Future security plans
Requests utilizing the proxy will be seen as coming from the following IP addresses:
| Environment | Addresses |
|---|---|
| Staging | 35.198.64.228 |
| 35.242.242.80 | |
| 35.234.117.175 | |
| Production | 34.89.173.3 |
| 35.246.249.205 | |
| 34.89.137.140 |
In some cases it may be inevitable to run some workloads on machines with static outgoing IPs. An example of this is if the protocol cannot use proxies and an external partner demands static addresses for whitelisting reasons. Please always consult the administrators if you need to run your workload with static outgoing IPs, as static addresses, by definition, are finite resources and capacity planning may be needed.

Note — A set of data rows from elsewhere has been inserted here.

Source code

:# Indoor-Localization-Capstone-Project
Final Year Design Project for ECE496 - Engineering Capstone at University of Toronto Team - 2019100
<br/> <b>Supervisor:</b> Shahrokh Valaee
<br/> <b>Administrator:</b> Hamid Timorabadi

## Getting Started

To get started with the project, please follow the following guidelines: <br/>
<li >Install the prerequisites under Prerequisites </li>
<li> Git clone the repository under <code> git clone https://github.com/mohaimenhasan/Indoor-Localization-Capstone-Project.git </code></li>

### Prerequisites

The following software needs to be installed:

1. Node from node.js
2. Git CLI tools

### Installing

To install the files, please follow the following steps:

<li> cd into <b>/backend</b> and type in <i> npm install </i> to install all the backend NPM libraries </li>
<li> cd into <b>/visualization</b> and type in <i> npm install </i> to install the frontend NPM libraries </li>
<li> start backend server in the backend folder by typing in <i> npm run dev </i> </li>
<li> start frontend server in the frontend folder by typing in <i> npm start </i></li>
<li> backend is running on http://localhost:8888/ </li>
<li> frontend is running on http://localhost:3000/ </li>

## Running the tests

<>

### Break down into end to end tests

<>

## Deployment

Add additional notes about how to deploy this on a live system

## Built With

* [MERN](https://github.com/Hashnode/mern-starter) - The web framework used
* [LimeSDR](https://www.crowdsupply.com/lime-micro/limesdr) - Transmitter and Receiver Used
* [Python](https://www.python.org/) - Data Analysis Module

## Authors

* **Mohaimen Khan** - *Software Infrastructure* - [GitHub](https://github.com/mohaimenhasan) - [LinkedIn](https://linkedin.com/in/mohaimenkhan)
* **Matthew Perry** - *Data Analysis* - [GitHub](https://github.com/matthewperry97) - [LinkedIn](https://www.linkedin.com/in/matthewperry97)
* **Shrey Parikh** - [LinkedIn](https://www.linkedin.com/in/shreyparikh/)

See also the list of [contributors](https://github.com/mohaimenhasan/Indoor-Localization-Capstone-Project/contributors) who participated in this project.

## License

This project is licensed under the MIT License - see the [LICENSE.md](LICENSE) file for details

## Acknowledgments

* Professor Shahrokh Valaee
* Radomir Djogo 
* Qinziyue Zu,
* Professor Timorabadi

You need to patch the deployment, add a node selector for 2 special labels, as well as a toleration for a taint as seen below. The workloads will be visible on the same static addresses as the proxies:
| Environment | Addresses |
|---|---|
| Staging | 35.198.64.228 |
| 35.242.242.80 | |
| 35.234.117.175 | |
| Production | 34.89.173.3 |
| 35.246.249.205 | |
| 34.89.137.140 |
Example patch file:
apiVersion: apps/v1
kind: Deployment
metadata:
name: your-deployments-name
spec:
template:
spec:
nodeSelector:
role: whitelist
tolerations:
- key: "role"
operator: "Equal"
value: "whitelist"
effect: "NoSchedule"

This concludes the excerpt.